I’d wanted to take Phoebe to the playground next to our house, but it was raining again, so we watched TV. But then the sun came out and I was pleased to have the chance to check out the facilities on our doorstep. Phoebe had a lot of fun on a little bicycle roundabout that kids turned themselves by pedalling, and then went on a slide. I was scared to let her go up on the climbing frame, which was high and looked a bit dangerous. So I spun her on the roundabout again. She than ran off towards the climbing frame, but at full pelt tripped and cracked her head against a metal steering wheel underneath the slide. The other parents went “oooo”, having been there themselves and said “That was a a bad one.” I have been here before too. She seems to like to do this kind of stuff when I am in solo charge. Luckily she wasn’t knocked out and was crying, which is a good sign. I picked her up and took her to the bench to check her forehead. It seemed OK initially, but the small mark ballooned up in front of my eyes to make a little purple egg on her bonce.

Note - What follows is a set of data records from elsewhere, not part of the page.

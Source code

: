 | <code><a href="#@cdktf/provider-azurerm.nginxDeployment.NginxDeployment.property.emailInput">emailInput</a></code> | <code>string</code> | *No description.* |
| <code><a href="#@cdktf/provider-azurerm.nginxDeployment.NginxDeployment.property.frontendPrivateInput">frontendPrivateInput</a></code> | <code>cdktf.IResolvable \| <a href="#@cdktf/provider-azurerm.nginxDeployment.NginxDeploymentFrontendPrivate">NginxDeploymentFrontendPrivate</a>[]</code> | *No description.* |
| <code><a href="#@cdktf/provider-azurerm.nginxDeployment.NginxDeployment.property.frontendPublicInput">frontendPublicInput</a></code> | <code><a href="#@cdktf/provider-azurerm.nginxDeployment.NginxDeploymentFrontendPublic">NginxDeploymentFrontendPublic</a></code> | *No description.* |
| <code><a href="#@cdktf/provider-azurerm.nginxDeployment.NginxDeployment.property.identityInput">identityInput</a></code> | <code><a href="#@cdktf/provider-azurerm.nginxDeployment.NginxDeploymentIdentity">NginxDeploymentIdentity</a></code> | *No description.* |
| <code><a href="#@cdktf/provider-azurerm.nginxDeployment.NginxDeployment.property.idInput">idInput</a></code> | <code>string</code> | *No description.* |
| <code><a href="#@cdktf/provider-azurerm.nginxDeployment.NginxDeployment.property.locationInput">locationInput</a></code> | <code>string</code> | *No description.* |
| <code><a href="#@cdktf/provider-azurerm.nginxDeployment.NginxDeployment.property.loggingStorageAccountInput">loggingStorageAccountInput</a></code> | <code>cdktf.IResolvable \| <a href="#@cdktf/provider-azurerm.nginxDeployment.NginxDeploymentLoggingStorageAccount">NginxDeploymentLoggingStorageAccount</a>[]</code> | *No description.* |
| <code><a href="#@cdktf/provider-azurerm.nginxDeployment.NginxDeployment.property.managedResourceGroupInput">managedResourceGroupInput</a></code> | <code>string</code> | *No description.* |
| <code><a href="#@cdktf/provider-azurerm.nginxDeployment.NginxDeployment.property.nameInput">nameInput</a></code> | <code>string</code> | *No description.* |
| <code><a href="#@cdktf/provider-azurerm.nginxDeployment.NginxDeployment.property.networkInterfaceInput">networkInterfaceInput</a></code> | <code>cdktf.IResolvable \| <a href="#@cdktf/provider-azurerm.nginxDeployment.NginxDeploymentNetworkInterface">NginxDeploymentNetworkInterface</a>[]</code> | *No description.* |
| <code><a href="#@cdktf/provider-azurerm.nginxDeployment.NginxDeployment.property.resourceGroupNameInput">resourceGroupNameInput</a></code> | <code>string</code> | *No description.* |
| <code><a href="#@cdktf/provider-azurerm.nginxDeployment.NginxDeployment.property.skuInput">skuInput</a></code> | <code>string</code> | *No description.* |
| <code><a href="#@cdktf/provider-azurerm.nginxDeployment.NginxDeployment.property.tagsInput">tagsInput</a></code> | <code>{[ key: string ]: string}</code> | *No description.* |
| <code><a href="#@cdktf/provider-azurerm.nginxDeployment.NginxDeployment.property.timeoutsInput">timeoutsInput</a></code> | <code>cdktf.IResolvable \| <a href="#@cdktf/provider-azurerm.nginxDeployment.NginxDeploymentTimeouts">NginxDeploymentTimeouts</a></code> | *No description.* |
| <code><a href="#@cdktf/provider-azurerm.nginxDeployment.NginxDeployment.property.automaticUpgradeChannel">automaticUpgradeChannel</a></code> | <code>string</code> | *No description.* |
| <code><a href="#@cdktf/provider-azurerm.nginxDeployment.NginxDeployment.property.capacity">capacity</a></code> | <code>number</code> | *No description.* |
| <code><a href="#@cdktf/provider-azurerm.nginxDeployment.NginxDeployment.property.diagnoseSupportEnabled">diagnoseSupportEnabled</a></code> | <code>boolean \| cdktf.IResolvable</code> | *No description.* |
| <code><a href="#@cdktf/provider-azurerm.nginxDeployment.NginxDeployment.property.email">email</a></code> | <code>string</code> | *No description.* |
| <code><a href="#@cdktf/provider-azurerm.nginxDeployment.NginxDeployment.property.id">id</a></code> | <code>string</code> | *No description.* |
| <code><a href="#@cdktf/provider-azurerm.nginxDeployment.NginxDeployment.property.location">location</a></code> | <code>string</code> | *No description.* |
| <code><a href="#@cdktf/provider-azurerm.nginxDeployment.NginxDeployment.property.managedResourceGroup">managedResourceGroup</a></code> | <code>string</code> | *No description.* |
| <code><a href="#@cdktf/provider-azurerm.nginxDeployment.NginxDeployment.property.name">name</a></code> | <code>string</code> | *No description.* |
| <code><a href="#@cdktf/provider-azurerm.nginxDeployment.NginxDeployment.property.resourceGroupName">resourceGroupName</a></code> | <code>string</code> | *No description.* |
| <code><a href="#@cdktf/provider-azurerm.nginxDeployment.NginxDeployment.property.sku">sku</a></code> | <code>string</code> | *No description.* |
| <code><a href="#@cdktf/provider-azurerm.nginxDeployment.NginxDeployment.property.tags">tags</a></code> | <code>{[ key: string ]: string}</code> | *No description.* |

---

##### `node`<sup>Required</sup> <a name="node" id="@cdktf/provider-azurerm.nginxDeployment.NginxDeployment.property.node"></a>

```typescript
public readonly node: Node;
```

She wanted to go home, but she was talking and walking fine so I wasn’t overly concerned to begin with, but then the shock of it all was bad for me too. I took her back to her mum, who correctly determined that we had to take Phoebe to hospital. I rang a cab and a very nice lady on the other end informed us we’d need to go to Edinburgh Hospital for Sick Children. Which is lucky because I was going to take her to the Edinburgh Hospital for Well Children, which they probably don’t bother staffing.
It was a nerve-wracking ride. Phoebe seemed lucid and talkative, but she kept on saying “Bye bye doggy”, which made sense when she’d just seen a dog outside our flat, but seemed weird outside John Lewis (but then my wife spotted a picture of a dog in the window).
The staff at the hospital were amazing and we were seen very quickly indeed and reassured that the injury was external and extremely unlikely to have done any real damage. I did get a bit wet-eyed as we sat waiting, the shock finally hitting home. This time it wasn’t really my fault (like it was when I encouraged her to put a bucket on her head and run around), but it was still horrible to witness and even worse to think of the possible consequences. Meanwhile Phoebe was having a great time drawing pictures and showing them to the little girl next to her.
Having being reassured and warned about danger signs to look out for we were able to leave pretty quickly. Catie took Phoebe home and I walked over to the Pleasance for my show.
It was good for a Saturday and numbers were pretty high (approaching 300) given it was the first full price day and I cut some bits, but the show was still longer. For some reason I found myself swearing a lot more than usual, but it was a spirited performance, probably heightened by my need to work out the shock of earlier. I had been powerfully tired beforehand.
I got home to see the results of the 100 metre race. I reckon I could run 100 metres in under 10 seconds if I put my mind to it. Never tried, mate. Not that desperate for attention.